According to Head of the NDMO, the Management Committee which is responsible for activating communities throughout the island to deal with any type of disaster, its roll in disaster management is critical.
“This Committee plays a pivotal role in the overall supervision of Risk Reductions on the island. Its functions of emergency planning and response are divided into five categories: informing, warning, coordinating, providing and evaluating,” he said.
Dyer referred to the recent increase in seismic activity around Kick em Jenny in Grenada, the unrelated seismic activity in the Leeward and off the coast of Barbados, the Sargassun sea weed, the drought affecting the North Eastern Caribbean and the current Hurricane season, which he said served as a reminder for St. Kitts and Nevis to be more vigilant and to shoulder roles and responsibilities in an effort to enhance operational readiness.
He reminded that disaster preparedness and planning are continuous exercises and a year-round preoccupation, not only for the Department or members of the Committee and the emergency sub-committees but also for every citizen.
However, government agencies, CERTs and community volunteers, Faith Based Groups and private organizations are required to prepare their own internal disaster plans that must be reviewed and tested every year.

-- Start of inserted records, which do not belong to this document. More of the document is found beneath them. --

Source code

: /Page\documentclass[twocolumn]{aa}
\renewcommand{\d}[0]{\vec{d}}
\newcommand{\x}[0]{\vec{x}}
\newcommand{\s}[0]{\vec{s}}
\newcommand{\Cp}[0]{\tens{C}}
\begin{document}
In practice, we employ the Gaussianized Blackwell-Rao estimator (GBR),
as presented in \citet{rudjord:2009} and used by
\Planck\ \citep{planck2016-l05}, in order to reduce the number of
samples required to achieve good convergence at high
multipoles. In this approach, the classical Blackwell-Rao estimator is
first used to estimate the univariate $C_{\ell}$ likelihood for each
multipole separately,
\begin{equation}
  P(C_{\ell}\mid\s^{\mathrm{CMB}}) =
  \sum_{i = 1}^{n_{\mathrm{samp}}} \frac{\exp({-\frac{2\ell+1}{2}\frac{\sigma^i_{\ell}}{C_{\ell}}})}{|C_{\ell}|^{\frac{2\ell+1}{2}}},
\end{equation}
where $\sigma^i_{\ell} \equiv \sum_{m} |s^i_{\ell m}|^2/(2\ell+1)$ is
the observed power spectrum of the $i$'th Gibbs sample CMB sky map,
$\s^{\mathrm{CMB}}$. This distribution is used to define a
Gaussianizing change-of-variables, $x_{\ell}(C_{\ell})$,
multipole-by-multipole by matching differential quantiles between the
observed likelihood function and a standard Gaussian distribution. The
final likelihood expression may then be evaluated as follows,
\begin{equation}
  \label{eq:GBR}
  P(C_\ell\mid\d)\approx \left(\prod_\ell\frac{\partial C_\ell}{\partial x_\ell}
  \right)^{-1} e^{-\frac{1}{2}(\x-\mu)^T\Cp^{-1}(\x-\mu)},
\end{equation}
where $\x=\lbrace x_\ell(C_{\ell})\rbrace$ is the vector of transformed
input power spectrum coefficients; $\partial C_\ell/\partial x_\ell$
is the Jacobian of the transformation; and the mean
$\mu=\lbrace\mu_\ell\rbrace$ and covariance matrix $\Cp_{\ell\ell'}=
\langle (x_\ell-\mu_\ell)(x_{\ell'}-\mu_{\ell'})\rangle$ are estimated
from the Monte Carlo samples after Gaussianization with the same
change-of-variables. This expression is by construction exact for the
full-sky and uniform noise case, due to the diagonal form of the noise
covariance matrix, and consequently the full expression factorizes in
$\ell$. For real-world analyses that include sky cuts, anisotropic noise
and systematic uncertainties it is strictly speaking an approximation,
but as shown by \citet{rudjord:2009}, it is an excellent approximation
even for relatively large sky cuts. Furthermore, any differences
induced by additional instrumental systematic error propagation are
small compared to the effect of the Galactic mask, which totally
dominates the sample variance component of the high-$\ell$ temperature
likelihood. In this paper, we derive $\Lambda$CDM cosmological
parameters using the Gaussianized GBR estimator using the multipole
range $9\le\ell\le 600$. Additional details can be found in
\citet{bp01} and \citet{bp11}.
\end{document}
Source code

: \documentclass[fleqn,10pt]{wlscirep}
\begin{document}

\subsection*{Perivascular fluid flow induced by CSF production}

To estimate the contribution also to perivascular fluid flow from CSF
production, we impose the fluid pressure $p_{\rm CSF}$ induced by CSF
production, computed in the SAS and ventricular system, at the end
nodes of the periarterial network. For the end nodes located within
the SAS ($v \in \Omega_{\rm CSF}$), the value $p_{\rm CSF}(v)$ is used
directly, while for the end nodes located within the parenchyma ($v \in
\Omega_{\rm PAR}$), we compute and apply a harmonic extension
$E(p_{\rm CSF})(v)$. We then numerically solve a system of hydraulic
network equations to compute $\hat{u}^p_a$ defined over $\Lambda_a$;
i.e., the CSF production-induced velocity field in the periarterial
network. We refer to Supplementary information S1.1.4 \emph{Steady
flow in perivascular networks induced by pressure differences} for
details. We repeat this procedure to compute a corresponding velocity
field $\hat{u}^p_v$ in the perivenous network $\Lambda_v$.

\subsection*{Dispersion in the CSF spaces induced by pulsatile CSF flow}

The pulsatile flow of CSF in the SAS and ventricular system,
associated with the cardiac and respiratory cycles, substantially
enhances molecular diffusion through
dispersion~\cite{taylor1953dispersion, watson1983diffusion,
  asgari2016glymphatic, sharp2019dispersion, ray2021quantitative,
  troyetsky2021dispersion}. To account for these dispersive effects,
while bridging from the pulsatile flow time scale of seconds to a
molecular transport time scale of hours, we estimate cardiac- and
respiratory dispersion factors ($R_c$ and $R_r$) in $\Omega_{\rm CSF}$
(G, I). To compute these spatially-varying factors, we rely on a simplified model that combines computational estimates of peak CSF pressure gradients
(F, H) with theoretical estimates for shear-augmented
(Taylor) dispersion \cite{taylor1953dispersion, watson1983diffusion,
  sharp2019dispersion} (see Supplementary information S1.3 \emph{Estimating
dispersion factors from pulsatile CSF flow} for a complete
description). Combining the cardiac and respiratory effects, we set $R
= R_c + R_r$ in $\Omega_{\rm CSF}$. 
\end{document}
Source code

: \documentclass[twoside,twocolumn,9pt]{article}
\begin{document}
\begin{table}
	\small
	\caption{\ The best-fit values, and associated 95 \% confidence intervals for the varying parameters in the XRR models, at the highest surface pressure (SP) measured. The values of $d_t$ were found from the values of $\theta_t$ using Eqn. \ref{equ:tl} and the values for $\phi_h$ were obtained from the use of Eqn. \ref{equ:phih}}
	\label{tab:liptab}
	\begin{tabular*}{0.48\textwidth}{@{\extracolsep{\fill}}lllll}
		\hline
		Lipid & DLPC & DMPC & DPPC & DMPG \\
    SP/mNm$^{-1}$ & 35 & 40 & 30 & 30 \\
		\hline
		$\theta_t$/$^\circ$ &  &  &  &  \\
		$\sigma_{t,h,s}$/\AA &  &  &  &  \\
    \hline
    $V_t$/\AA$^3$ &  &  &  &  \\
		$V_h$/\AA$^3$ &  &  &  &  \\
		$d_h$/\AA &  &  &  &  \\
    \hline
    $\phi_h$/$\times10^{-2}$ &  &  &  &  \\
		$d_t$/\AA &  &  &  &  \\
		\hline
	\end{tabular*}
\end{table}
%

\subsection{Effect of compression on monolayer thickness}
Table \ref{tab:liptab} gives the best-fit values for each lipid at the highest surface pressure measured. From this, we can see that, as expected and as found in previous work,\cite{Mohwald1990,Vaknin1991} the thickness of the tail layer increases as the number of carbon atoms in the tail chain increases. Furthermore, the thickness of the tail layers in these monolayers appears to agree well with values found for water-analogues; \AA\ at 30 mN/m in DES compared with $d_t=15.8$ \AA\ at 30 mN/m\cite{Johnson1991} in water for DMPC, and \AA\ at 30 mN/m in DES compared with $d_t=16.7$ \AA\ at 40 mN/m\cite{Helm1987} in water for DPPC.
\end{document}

“It is therefore the responsibility of every citizen to become familiar with the Nevis Disaster Management Plan and the roles which he or she is expected to play in the event of a disaster that, should action be necessary, the response would be instinctively orderly rather than merely a panic-stricken reduction and management process.
“Everyone must be involved in increasing the degree of preparedness and resilience of the island of Nevis,” he said.
Also present was Permanent Secretary in the Premier’s Ministry Wakely Daniel, who stood in for Premier of Nevis and Minister responsible for Disaster Management Hon. Vance Amory.